Platelet RNA sequencing and generation of an imMKCL-based cell model for SLFN14 K219N deficiency show evidence of increased cellular stress

F. Ver Donck¹, K. Ramaekers¹, C. Thys¹, K. Peerlinck², C. Van Geet³, K. Eto⁴, V. Labarque³, K. Freson¹

¹Center for Molecular and Vascular Biology, University of Leuven, Belgium, Leuven, Vlaams-Brabant, Belgium, ²University Hospitals Leuven, Leuven, Vlaams-Brabant, Belgium, ³Paediatric Hemato-Oncology, University Hospitals Leuven, Leuven, Belgium, Leuven, Vlaams-Brabant, Belgium, ⁴Kyoto University, Kyoto, Kyoto, Japan

Abstract Number: OC 64.2

Meeting: ISTH 2022 Congress

Theme: Platelet Disorders, von Willebrand Disease and Thrombotic Microangiopathies » Inherited Thrombocytopenias

Background: Single nucleotide variants in SLFN14, which encodes an RNA endoribonuclease protein, are known to cause inherited thrombocytopenia. Patients with a SLNF14 variant also present with reduced platelet aggregation and ATP secretion. Despite mild laboratory defects, these patients display an obvious bleeding phenotype. The function of SLFN14 in megakaryocyte and platelet biology is not studied.

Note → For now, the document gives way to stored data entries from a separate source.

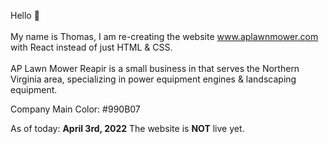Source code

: Hello 👋 <br><br>
My name is Thomas, I am re-creating the website www.aplawnmower.com with React instead of just HTML & CSS.<br><br>
AP Lawn Mower Reapir is a small business in that serves the Northern Virginia area, specializing in power equipment engines & landscaping equipment.

Company Main Color: 
#990B07

As of today: 
**April 3rd, 2022**
The website is **NOT** live yet. 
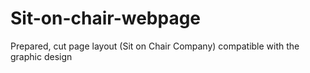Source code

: # Sit-on-chair-webpage
Prepared, cut page layout (Sit on Chair Company) compatible with the graphic design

Aims: This study aims to characterize the platelet transcriptome in patients with a SLFN14 K219N variant using total RNA sequencing and to model the disease using the immortalized MegaKaryocyte Cell Line imMKCL (Nakamura et al. Cell Stem Cell 2014).

Methods: Patients’ platelet RNA was extracted and used for total RNA sequencing. Bioinformatics analysis was performed in R using DESeq2 and WGCNA packages. The K219N variant was introduced in imMKCL using CRISPR/Cas9.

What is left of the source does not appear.